__Problem statement__.
Reply with the data below, repeated exactly in full.

____ The data

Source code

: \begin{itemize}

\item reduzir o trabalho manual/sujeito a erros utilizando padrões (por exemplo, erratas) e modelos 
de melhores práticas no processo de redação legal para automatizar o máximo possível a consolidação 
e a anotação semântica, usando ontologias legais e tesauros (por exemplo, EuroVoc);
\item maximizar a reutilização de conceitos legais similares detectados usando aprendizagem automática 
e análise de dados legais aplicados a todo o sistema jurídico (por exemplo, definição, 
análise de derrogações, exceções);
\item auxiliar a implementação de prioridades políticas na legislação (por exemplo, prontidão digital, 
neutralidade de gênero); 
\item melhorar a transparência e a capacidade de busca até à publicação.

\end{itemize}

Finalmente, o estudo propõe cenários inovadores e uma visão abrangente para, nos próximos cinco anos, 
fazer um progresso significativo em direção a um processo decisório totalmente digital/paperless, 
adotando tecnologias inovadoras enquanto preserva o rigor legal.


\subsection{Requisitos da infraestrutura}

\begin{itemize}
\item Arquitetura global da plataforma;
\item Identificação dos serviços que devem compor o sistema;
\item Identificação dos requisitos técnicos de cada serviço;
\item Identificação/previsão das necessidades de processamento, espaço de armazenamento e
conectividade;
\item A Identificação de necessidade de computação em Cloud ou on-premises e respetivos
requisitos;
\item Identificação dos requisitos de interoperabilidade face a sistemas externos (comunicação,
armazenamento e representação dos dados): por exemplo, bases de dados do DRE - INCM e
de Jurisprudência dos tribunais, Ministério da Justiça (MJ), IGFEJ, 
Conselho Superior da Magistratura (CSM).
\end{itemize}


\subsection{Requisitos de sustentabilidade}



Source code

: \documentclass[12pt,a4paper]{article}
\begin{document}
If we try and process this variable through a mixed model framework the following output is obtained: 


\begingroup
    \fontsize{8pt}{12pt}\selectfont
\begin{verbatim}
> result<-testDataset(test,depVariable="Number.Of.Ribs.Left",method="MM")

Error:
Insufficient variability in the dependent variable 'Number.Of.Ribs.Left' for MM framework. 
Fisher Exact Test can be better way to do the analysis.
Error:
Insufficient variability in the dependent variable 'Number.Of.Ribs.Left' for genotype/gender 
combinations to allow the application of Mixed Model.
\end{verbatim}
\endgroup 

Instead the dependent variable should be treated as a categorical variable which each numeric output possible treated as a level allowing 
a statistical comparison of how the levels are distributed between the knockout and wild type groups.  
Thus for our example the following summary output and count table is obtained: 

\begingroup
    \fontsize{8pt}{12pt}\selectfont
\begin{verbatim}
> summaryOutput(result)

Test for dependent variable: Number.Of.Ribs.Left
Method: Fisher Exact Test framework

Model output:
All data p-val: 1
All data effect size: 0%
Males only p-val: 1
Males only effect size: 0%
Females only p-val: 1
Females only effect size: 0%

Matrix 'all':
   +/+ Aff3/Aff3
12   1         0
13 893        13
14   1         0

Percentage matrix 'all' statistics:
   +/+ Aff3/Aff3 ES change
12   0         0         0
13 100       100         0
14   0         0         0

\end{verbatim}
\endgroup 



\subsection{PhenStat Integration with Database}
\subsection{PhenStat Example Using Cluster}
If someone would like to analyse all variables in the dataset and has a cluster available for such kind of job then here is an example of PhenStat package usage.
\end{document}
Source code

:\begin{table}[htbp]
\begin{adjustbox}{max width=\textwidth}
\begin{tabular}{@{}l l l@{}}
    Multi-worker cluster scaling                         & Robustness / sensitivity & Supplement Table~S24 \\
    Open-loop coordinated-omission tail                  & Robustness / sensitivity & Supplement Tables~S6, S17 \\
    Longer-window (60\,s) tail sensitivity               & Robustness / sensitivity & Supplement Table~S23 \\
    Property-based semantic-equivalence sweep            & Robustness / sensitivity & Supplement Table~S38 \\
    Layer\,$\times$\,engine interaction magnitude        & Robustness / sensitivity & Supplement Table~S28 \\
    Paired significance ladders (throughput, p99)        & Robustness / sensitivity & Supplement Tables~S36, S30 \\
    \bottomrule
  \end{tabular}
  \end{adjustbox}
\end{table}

________

__Output below__.
Source code

: \begin{itemize}

\item reduzir o trabalho manual/sujeito a erros utilizando padrões (por exemplo, erratas) e modelos 
de melhores práticas no processo de redação legal para automatizar o máximo possível a consolidação 
e a anotação semântica, usando ontologias legais e tesauros (por exemplo, EuroVoc);
\item maximizar a reutilização de conceitos legais similares detectados usando aprendizagem automática 
e análise de dados legais aplicados a todo o sistema jurídico (por exemplo, definição, 
análise de derrogações, exceções);
\item auxiliar a implementação de prioridades políticas na legislação (por exemplo, prontidão digital, 
neutralidade de gênero); 
\item melhorar a transparência e a capacidade de busca até à publicação.

\end{itemize}

Finalmente, o estudo propõe cenários inovadores e uma visão abrangente para, nos próximos cinco anos, 
fazer um progresso significativo em direção a um processo decisório totalmente digital/paperless, 
adotando tecnologias inovadoras enquanto preserva o rigor legal.


\subsection{Requisitos da infraestrutura}

\begin{itemize}
\item Arquitetura global da plataforma;
\item Identificação dos serviços que devem compor o sistema;
\item Identificação dos requisitos técnicos de cada serviço;
\item Identificação/previsão das necessidades de processamento, espaço de armazenamento e
conectividade;
\item A Identificação de necessidade de computação em Cloud ou on-premises e respetivos
requisitos;
\item Identificação dos requisitos de interoperabilidade face a sistemas externos (comunicação,
armazenamento e representação dos dados): por exemplo, bases de dados do DRE - INCM e
de Jurisprudência dos tribunais, Ministério da Justiça (MJ), IGFEJ, 
Conselho Superior da Magistratura (CSM).
\end{itemize}


\subsection{Requisitos de sustentabilidade}



Source code

: \documentclass[12pt,a4paper]{article}
\begin{document}
If we try and process this variable through a mixed model framework the following output is obtained: 


\begingroup
    \fontsize{8pt}{12pt}\selectfont
\begin{verbatim}
> result<-testDataset(test,depVariable="Number.Of.Ribs.Left",method="MM")

Error:
Insufficient variability in the dependent variable 'Number.Of.Ribs.Left' for MM framework. 
Fisher Exact Test can be better way to do the analysis.
Error:
Insufficient variability in the dependent variable 'Number.Of.Ribs.Left' for genotype/gender 
combinations to allow the application of Mixed Model.
\end{verbatim}
\endgroup 

Instead the dependent variable should be treated as a categorical variable which each numeric output possible treated as a level allowing 
a statistical comparison of how the levels are distributed between the knockout and wild type groups.  
Thus for our example the following summary output and count table is obtained: 

\begingroup
    \fontsize{8pt}{12pt}\selectfont
\begin{verbatim}
> summaryOutput(result)

Test for dependent variable: Number.Of.Ribs.Left
Method: Fisher Exact Test framework

Model output:
All data p-val: 1
All data effect size: 0%
Males only p-val: 1
Males only effect size: 0%
Females only p-val: 1
Females only effect size: 0%

Matrix 'all':
   +/+ Aff3/Aff3
12   1         0
13 893        13
14   1         0

Percentage matrix 'all' statistics:
   +/+ Aff3/Aff3 ES change
12   0         0         0
13 100       100         0
14   0         0         0

\end{verbatim}
\endgroup 



\subsection{PhenStat Integration with Database}
\subsection{PhenStat Example Using Cluster}
If someone would like to analyse all variables in the dataset and has a cluster available for such kind of job then here is an example of PhenStat package usage.
\end{document}
Source code

:\begin{table}[htbp]
\begin{adjustbox}{max width=\textwidth}
\begin{tabular}{@{}l l l@{}}
    Multi-worker cluster scaling                         & Robustness / sensitivity & Supplement Table~S24 \\
    Open-loop coordinated-omission tail                  & Robustness / sensitivity & Supplement Tables~S6, S17 \\
    Longer-window (60\,s) tail sensitivity               & Robustness / sensitivity & Supplement Table~S23 \\
    Property-based semantic-equivalence sweep            & Robustness / sensitivity & Supplement Table~S38 \\
    Layer\,$\times$\,engine interaction magnitude        & Robustness / sensitivity & Supplement Table~S28 \\
    Paired significance ladders (throughput, p99)        & Robustness / sensitivity & Supplement Tables~S36, S30 \\
    \bottomrule
  \end{tabular}
  \end{adjustbox}
\end{table}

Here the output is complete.